Simeon's birth was the most miraculous moment of my life, apart from the birth of my first child Josephine. He was born after twelve hours at home.
Fiona was a part of our process from about the second trimester of the pregnancy. I still had not chosen my midwife, I had met the team who was to be working with me, but rarely saw the same person twice, and was feeling quite ambivalent about things. I knew I wanted someone who could accompany us through the birth, but had no idea who. At my previous birth I had had no midwife at all present, partly through choice, because I had trouble trusting anyone at the time and partly because Josephine had been so quick, for this reason I knew I needed a woman who could travel the journey with me, alongside, without unnecessary intervention, but there when I needed help and support, which I knew I needed desperately. Then, one day I was shopping in my local health food shop, felt faint and needed to sit down. I heard someone's voice, asking me if I was okay, if I needed anything. When I looked up it was the face of a woman who understood woman, caring yet unsentimental, open yet practical not afraid to meet my eyes with steady reassurance. It was a face I knew I could trust. We started talking and she told me she was a lay'midwife and had just moved to the area. She was called Fiona. I knew there and then I wanted her at my birth.
From that moment on she was miraculous-a real support, more than that - more of a healer; bringing both myself and Christoph into a state of focus and equilibrium in preparation for a life change ahead. We were both very scared of having another child, having both had failed partnerships involving children before. She was always there for us, helping us to look at these issues, find a way of working it through, there to help me find an expression for the tears, anger, fear, so that we could be there for one another and for the baby.
Sometimes the two of us would talk, sometimes she would encourage Christoph and I to experience the baby, through touching my body to be actively involved which was beautiful, because he had felt alienated by the previous midwives. All this preparation was consistently bringing us into focus of the now, the baby, the truth of our unique situation. There were no stereotypes, no clich's, no pretence, only us.
When the time came for the birth, I felt confident and very held. Christoph I felt was with me, through Fiona's support, and we were ready to meet our wonderful child.
All the way through the labour, Fiona was there, supporting me, talking me through it, guiding me through any emotional blockages, rubbing me, giving me healing remedies: encouraging Christoph to help when I needed it '.enabling. She was never pushy, never invasive. She allowed me to be the Queen, sometimes honouring me, sometimes firm, but always meeting me, and where the process needed to go.
I shall never forget that moment when I really needed to push, as I have never had to before. I was looking right into Fiona's eyes, and she was showing me what I needed to do, how I needed to pit myself against this incredible resistance, put my chin down and push with all my might.

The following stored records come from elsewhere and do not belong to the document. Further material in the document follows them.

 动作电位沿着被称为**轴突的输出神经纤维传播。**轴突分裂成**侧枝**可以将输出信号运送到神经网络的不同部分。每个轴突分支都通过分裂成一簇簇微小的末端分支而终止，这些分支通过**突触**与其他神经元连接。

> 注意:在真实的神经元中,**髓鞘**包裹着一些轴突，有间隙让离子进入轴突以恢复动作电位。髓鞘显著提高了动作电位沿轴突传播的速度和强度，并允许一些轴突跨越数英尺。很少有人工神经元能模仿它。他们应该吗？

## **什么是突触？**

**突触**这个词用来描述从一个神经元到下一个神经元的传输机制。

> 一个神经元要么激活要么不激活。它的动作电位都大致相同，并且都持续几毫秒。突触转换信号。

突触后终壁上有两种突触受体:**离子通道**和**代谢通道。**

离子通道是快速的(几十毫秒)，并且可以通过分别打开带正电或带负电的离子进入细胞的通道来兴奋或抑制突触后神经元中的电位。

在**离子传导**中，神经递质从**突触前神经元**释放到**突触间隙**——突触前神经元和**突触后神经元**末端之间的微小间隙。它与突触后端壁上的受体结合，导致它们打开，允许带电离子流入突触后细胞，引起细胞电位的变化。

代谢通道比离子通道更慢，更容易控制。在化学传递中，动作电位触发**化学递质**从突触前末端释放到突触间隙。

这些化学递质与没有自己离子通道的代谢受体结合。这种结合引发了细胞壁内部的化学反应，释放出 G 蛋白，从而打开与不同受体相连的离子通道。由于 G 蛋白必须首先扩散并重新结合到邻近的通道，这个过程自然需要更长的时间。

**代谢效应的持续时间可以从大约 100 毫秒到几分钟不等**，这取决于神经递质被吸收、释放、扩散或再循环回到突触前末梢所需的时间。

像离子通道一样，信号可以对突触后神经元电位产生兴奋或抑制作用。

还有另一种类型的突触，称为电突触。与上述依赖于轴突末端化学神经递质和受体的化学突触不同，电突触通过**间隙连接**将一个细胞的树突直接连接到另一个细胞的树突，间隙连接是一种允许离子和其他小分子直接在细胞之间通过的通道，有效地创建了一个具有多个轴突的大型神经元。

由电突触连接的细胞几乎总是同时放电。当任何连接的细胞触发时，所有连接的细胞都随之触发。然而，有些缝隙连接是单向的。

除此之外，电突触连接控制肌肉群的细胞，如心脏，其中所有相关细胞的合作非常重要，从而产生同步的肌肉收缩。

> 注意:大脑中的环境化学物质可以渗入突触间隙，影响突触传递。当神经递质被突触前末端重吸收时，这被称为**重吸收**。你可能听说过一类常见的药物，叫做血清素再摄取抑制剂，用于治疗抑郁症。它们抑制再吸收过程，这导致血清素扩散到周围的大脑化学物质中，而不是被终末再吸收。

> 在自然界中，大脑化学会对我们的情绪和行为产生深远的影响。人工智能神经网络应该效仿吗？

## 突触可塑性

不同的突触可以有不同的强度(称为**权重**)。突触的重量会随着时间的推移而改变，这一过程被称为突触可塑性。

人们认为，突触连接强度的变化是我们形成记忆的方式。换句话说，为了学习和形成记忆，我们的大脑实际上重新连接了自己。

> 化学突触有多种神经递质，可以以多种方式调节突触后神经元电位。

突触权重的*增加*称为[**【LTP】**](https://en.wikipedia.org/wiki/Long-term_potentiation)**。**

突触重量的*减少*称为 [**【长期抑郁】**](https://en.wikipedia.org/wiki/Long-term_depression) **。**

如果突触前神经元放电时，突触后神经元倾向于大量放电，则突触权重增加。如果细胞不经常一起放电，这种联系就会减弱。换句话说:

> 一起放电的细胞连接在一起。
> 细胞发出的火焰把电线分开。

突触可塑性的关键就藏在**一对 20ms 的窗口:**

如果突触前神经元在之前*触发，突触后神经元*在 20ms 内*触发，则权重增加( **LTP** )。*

I will also never forget her words of wisdom when I was going through the insecurities of transition-how this was the time when we learn what we need to find in ourselves for our particular child-in my case my deep roots, which I was in that moment trying to run away from. Most of all, I shall never forget our feeling of incredible closeness during Simeon's birth, and the tears when he was born, the joy . Total empathy and compassion.
It was the only time in my life when I felt really honoured as a woman, as a Goddess, about to share the greatest creation to the world.
Thank-you so much Fiona.
And Christoph's story...
It was a first. I was excited, living with this thought and experience of a growing baby to be, and thrilled to be there and maybe even catch my child. I felt empowered having ours at home and had read all the Tennessee book 'Spiritual Midwifery. I was also massively nervous, but have forgotten that part having now my five year old son Simeon.

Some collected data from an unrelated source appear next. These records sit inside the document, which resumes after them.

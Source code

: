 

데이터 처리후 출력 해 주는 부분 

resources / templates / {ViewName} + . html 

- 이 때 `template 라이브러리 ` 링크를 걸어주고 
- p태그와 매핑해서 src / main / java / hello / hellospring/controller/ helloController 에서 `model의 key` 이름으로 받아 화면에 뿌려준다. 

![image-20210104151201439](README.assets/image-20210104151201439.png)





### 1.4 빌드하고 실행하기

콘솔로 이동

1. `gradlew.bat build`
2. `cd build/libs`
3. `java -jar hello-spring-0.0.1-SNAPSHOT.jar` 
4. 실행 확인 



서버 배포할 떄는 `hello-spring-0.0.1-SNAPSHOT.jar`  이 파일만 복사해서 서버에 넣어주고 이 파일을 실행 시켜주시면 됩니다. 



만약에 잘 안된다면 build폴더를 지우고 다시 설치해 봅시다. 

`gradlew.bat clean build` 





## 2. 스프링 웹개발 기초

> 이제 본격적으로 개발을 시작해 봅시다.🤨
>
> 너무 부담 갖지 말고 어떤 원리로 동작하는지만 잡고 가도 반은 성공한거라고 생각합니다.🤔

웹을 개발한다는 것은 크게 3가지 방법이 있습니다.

Remembering however Fiona's support in those months leading up to the birth, could bring tears to my eyes. She visited maybe seven times affirming our intentions and through her love and her experience (I think forty some thing births at that time) giving me confidence and a sense of the sacred. A home birth! How glorious that felt! To be among people not institutions! Fiona made it possible and carried me into the great mystery. I can't imagine it really without her presence, even if in the end we did call in an nhs midwife as well. She seemed to feel it was an honour to be involved with our birth. And we needed that feeling from her in such an intimate situation. Fiona was the LOVE itself come to care for us in the most exciting, most terrifying moment of our married life.
N.B. At the time of this story Fiona had not officially trained as a midwife, but had been working as a lay-midwife for over 6 years and had been attending births. Hence the necessity to call an NHS midwife to attend.